After safely returning to Sirius, they discover a recorded, desperate message from Masha saying that she is going to defy her orders from Lunar Station 7 and land on Venus to search for them. This causes much anguish over her not surviving on this hostile world. Unstable ground and a rainstorm are now threatening Sirius, so they must take off immediately. During this, Alyosha discovers that his strange rock has crumbled apart to reveal a small sculpture of a beautiful woman's face, proving there is human life on Venus. He starts shouting to the others about what he has found, as they hurriedly pull him inside Sirius. They quickly launch just before the ground begins to break apart. Rising into space, they suddenly regain radio-contact from Masha, who tells them she finally decided to remain in orbit for them, as she had been ordered. Sirius then proceeds to safely return to Lunar Station 7.

==Personnel==
===Cast===
- Vladimir Yemelyanov as Ilya Vasilyevich Vershinin
- Georgiy Zhzhonov as Roman Bobrov
- Gennadi Vernov as Alyosha
- Yuri Sarantsev as Ivan Shcherba
- Georgi Teich as Allan Kern
- Kyunna Ignatova as Masha Ivanova
- Boris Prudkovsky as Robot John

===Production Team===
- Z. Anderson as Production Director
- Vladimir Yemelyanov and L. Presnyakova as Producers
- A.V. Markov, K.K. Flyorov, V.G. Denisov, and A.M. Kasatkin as Scientific Advisors

===Crew===
- M. Tsybasov and V. Alexandrov as Production Designers
- I. Yegorov, V. Makarov, V. Malakhieva and A. Nadezhdin as Art Directors
- V. Shchelkov as Special Effects Art Director
- A. Klimov as Director of Photography
- A. Lavrentyev as Special Effects Director of Photography
- R. Levitina as Sound Recordist
- A. Belyavskaya and I. Yasnopolskaya as Assistant Directors
- V. Suslov as Film Editor
- Johann Admoni and Alexei Chernov as Music Composers

==American adaptations==
In 1965, American film producer Roger Corman gained access to the Soviet film footage and hired film student Curtis Harrington to prepare it for an American release. Harrington added several American-made scenes starring Basil Rathbone and Faith Domergue, which replaced scenes of two of the Russian cast, and dubbed the dialogue to English. The resulting film, re-titled Voyage to the Prehistoric Planet, went directly to television from American International Pictures. In the cast and credits, the Russian actors’ names were replaced with fake non-Russian names; for example, the Russian actor Georgiy Zhzhonov was credited as "Kurt Boden".
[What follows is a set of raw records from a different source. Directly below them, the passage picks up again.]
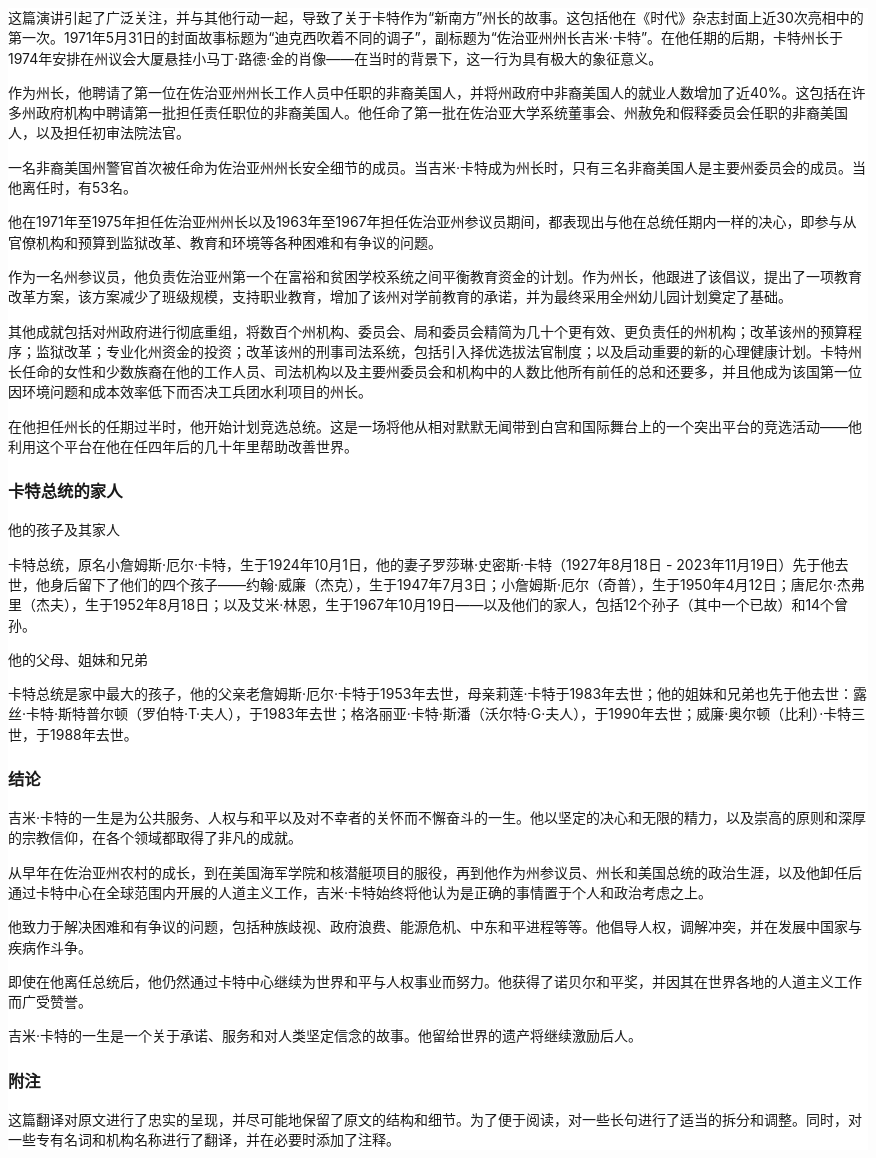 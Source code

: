 这篇演讲引起了广泛关注，并与其他行动一起，导致了关于卡特作为“新南方”州长的故事。这包括他在《时代》杂志封面上近30次亮相中的第一次。1971年5月31日的封面故事标题为“迪克西吹着不同的调子”，副标题为“佐治亚州州长吉米·卡特”。在他任期的后期，卡特州长于1974年安排在州议会大厦悬挂小马丁·路德·金的肖像——在当时的背景下，这一行为具有极大的象征意义。

作为州长，他聘请了第一位在佐治亚州州长工作人员中任职的非裔美国人，并将州政府中非裔美国人的就业人数增加了近40%。这包括在许多州政府机构中聘请第一批担任责任职位的非裔美国人。他任命了第一批在佐治亚大学系统董事会、州赦免和假释委员会任职的非裔美国人，以及担任初审法院法官。

一名非裔美国州警官首次被任命为佐治亚州州长安全细节的成员。当吉米·卡特成为州长时，只有三名非裔美国人是主要州委员会的成员。当他离任时，有53名。

他在1971年至1975年担任佐治亚州州长以及1963年至1967年担任佐治亚州参议员期间，都表现出与他在总统任期内一样的决心，即参与从官僚机构和预算到监狱改革、教育和环境等各种困难和有争议的问题。

作为一名州参议员，他负责佐治亚州第一个在富裕和贫困学校系统之间平衡教育资金的计划。作为州长，他跟进了该倡议，提出了一项教育改革方案，该方案减少了班级规模，支持职业教育，增加了该州对学前教育的承诺，并为最终采用全州幼儿园计划奠定了基础。

其他成就包括对州政府进行彻底重组，将数百个州机构、委员会、局和委员会精简为几十个更有效、更负责任的州机构；改革该州的预算程序；监狱改革；专业化州资金的投资；改革该州的刑事司法系统，包括引入择优选拔法官制度；以及启动重要的新的心理健康计划。卡特州长任命的女性和少数族裔在他的工作人员、司法机构以及主要州委员会和机构中的人数比他所有前任的总和还要多，并且他成为该国第一位因环境问题和成本效率低下而否决工兵团水利项目的州长。

在他担任州长的任期过半时，他开始计划竞选总统。这是一场将他从相对默默无闻带到白宫和国际舞台上的一个突出平台的竞选活动——他利用这个平台在他在任四年后的几十年里帮助改善世界。

### 卡特总统的家人

他的孩子及其家人

卡特总统，原名小詹姆斯·厄尔·卡特，生于1924年10月1日，他的妻子罗莎琳·史密斯·卡特（1927年8月18日 - 2023年11月19日）先于他去世，他身后留下了他们的四个孩子——约翰·威廉（杰克），生于1947年7月3日；小詹姆斯·厄尔（奇普），生于1950年4月12日；唐尼尔·杰弗里（杰夫），生于1952年8月18日；以及艾米·林恩，生于1967年10月19日——以及他们的家人，包括12个孙子（其中一个已故）和14个曾孙。

他的父母、姐妹和兄弟

卡特总统是家中最大的孩子，他的父亲老詹姆斯·厄尔·卡特于1953年去世，母亲莉莲·卡特于1983年去世；他的姐妹和兄弟也先于他去世：露丝·卡特·斯特普尔顿（罗伯特·T·夫人），于1983年去世；格洛丽亚·卡特·斯潘（沃尔特·G·夫人），于1990年去世；威廉·奥尔顿（比利）·卡特三世，于1988年去世。

### 结论

吉米·卡特的一生是为公共服务、人权与和平以及对不幸者的关怀而不懈奋斗的一生。他以坚定的决心和无限的精力，以及崇高的原则和深厚的宗教信仰，在各个领域都取得了非凡的成就。

从早年在佐治亚州农村的成长，到在美国海军学院和核潜艇项目的服役，再到他作为州参议员、州长和美国总统的政治生涯，以及他卸任后通过卡特中心在全球范围内开展的人道主义工作，吉米·卡特始终将他认为是正确的事情置于个人和政治考虑之上。

他致力于解决困难和有争议的问题，包括种族歧视、政府浪费、能源危机、中东和平进程等等。他倡导人权，调解冲突，并在发展中国家与疾病作斗争。

即使在他离任总统后，他仍然通过卡特中心继续为世界和平与人权事业而努力。他获得了诺贝尔和平奖，并因其在世界各地的人道主义工作而广受赞誉。

吉米·卡特的一生是一个关于承诺、服务和对人类坚定信念的故事。他留给世界的遗产将继续激励后人。

### 附注

这篇翻译对原文进行了忠实的呈现，并尽可能地保留了原文的结构和细节。为了便于阅读，对一些长句进行了适当的拆分和调整。同时，对一些专有名词和机构名称进行了翻译，并在必要时添加了注释。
In 1968, American film director Peter Bogdanovich (under the name Derek Thomas) was hired by Corman to create a second, different American film version, re-titled Voyage to the Planet of Prehistoric Women, to which was added new scenes with American actress Mamie Van Doren and several other attractive women playing Venusians (wearing sea shell brassieres). Also included were some minor scenes from another Russian SF film, Mikhail Karyukov's Nebo Zovyot. This second Americanized version is essentially the same as Corman's first, but retold with a parallel viewpoint of the telepathic Venusian women, whose god (a large pterosaur-like flying creature) is killed by the Earth men, and includes an ending with an ironic twist: The Venusian women find a new god to worship, the now eroded and non-functional robot John. Corman's 2nd version may have had some limited theatrical releases in the American South on the drive-in circuit, but primarily became a "TV movie" released through American International Television.

==Reception==
In a retrospective on Soviet science fiction film, British director Alex Cox remarked that "in its final minutes, Planet of Storms takes an extraordinary turn. ... I shall not spoil the secret, but it's worth the wait".

The character of the female cosmonaut Masha, portrayed as emotional and arguably mentally unstable, was criticized by Soviet government and press as misogynist, and damaged Klushantsev's career.